SEOUL - In an apparent first, North Korea launched a ballistic missile Wednesday morning that fell into waters inside Japan’s exclusive economic zone in the Sea of Japan, South Korean and Japanese authorities said.
The missile was launched from South Hwanghae province in the southwest of the country at around 7:50 a.m., South Korea’s Joint Chiefs of Staff said.
In Tokyo, Defense Minister Gen Nakatani told reporters that the missile flew around 1,000 km and appeared to have landed in Japan’s EEZ 250 km west of Akita Prefecture’s Oga Peninsula.
If confirmed, this would be the first time for such a missile to land in Japan’s EEZ, according to the Defense Ministry. In 1998, a piece of the nose cover of a Taepodong-1 missile that the North launched over Japan fell into the nation’s EEZ in the Pacific Ocean.
The U.S. Strategic Command said it detected the simultaneous launch by the North of two missiles in the morning, one of which exploded immediately after launch.
“The second was tracked over North Korea and into the Sea of Japan,” it said in a statement.
Yonhap news agency, quoting a military source, said the missile was a medium-range Rodong, which has an estimated range of up to 1,300 km, making it capable of reaching as far as Japan.
Prime Minister Shinzo Abe called the launch a “grave threat to Japan’s security” and a “reckless act that is difficult to forgive.”
He added that his government will “resolutely respond in cooperation with the United States and South Korea.” Tokyo issued a strong protest to Pyongyang via Japan’s embassy in Beijing.

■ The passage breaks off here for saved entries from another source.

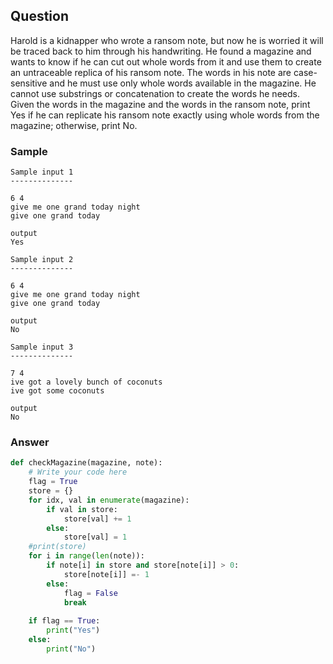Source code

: 
## Question

Harold is a kidnapper who wrote a ransom note, but now he is worried it will be traced back to him through his handwriting. He found a magazine and wants to know if he can cut out whole words from it and use them to create an untraceable replica of his ransom note. The words in his note are case-sensitive and he must use only whole words available in the magazine. He cannot use substrings or concatenation to create the words he needs. 
Given the words in the magazine and the words in the ransom note, print Yes if he can replicate his ransom note exactly using whole words from the magazine; otherwise, print No.

### Sample

```
Sample input 1
--------------

6 4
give me one grand today night
give one grand today

output
Yes
```

```
Sample input 2
--------------

6 4
give me one grand today night
give one grand today

output
No
```

```
Sample input 3
--------------

7 4
ive got a lovely bunch of coconuts
ive got some coconuts

output
No
```


### Answer


```py
def checkMagazine(magazine, note):
    # Write your code here
    flag = True
    store = {}
    for idx, val in enumerate(magazine):
        if val in store:
            store[val] += 1
        else:
            store[val] = 1
    #print(store)
    for i in range(len(note)):
        if note[i] in store and store[note[i]] > 0:
            store[note[i]] =- 1
        else:
            flag = False
            break
        
    if flag == True:
        print("Yes")
    else:
        print("No")
```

“(The launch) is in defiance of clear U.N. Security Council resolutions and is an extremely problematic act from the standpoint of securing the safety of aircraft and vessels at sea,” the government said in a statement.
Nakatani ordered the Self-Defense Forces to gather information on the launch and continue its surveillance of the relevant airspace and waters.
Chief Cabinet Secretary Yoshihide Suga said Friday the Maritime Self-Defense Force is searching for fragments of the missile, adding that there were no reports so far of damage caused to aircraft or ships.
In Washington, a U.S. State Department spokeswoman condemned the launch, saying such provocations would only “increase the international community’s resolve to counter” North Korea’s actions.
A series of North Korean missile launches and attempted launches since the start of the year have raised concern in Japan, South Korea and the U.S.
The launches follow last month’s announcement by South Korea and the United States of their decision to set up a new missile defense system — the Terminal High Altitude Area Defense system — in South Korea to counter the North’s rising threat.
North Korea has also conducted four nuclear tests, most recently in January, despite U.N. Security Council resolutions prohibiting the act and warnings from the international community.